When I was little I loved to perform. I thought for sure I would be an actress, singer, or ballenrina.

My mother neglected to tell me that when I sang to the credits of Beethoven’s 2nd I wasn’t good. Furthermore, acting as if I was Nala from The Lion King wasn’t exactly Hollywood material, and dancers don’t get HoHo’s in their lunch bag.

Despite all this, I continued to practice my skills. One of the ways I did this was to pretend I was Rachel Marron from The Bodyguard.

I mean robe on over my outfit, fake mini microphone, bedazzled perfection. Queen of the Night I was, nobody could tell me differently.

Beetle knows this all to well. I forced her to be my audience on more than one occasion. (Thanks Beets, I know I may have scarred you, but you were a trooper).

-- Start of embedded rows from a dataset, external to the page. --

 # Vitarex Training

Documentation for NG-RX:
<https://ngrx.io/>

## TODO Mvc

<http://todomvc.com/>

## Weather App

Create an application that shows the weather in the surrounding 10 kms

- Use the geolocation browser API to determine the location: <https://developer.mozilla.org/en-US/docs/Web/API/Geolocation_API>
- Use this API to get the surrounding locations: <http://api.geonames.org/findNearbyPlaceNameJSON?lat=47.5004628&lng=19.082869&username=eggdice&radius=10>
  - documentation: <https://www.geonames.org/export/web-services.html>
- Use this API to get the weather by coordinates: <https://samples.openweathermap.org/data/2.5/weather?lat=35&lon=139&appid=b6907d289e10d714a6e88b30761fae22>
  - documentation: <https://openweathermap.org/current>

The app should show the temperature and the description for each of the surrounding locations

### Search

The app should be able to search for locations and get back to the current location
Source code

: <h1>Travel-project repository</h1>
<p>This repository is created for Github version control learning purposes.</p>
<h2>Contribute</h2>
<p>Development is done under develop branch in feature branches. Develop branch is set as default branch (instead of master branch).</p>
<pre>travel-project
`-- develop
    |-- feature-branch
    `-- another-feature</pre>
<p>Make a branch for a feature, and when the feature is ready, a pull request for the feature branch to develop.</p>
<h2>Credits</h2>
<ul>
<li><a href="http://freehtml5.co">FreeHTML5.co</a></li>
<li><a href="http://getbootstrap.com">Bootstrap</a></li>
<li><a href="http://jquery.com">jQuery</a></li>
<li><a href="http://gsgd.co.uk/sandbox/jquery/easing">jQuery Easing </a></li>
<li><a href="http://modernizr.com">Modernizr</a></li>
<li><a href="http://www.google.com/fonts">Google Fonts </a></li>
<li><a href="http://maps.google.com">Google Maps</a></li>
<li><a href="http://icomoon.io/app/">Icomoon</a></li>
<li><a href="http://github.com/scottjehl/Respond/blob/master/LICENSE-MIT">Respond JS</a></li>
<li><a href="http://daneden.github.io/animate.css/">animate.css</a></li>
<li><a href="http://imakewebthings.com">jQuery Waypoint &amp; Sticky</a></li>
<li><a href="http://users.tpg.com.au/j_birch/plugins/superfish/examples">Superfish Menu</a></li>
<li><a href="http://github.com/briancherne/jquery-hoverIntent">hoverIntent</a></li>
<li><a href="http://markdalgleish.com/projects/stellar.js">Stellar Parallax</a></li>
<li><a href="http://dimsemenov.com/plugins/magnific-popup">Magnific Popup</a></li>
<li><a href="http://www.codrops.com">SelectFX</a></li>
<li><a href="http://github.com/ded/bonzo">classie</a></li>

I have no idea how many times I’ve seen The Bodyguard, but perhaps it’s telling that I can recite the whole movie. I would also eat my apples by peeling each layer off with a knife, just like Tony.

Dangerous? Maybe.

I hear that in 2011, Warner Bros. announced a remake that will update the story to reflect the world of the Internet; in which sites such as Twitter, Google Maps and countless other sites makes access to celebrities easier than ever.

Boo. Remakes make me want to poke my eyes out.


In the end, I know Whitney had one too many rocks de la crack. But, that doesn’t keep me from popping in my favorite guilty pleasure motion picture.

After all Frank Farmer would want us to open up a fresh bottle of orange juice add vodka and celebrate the better days.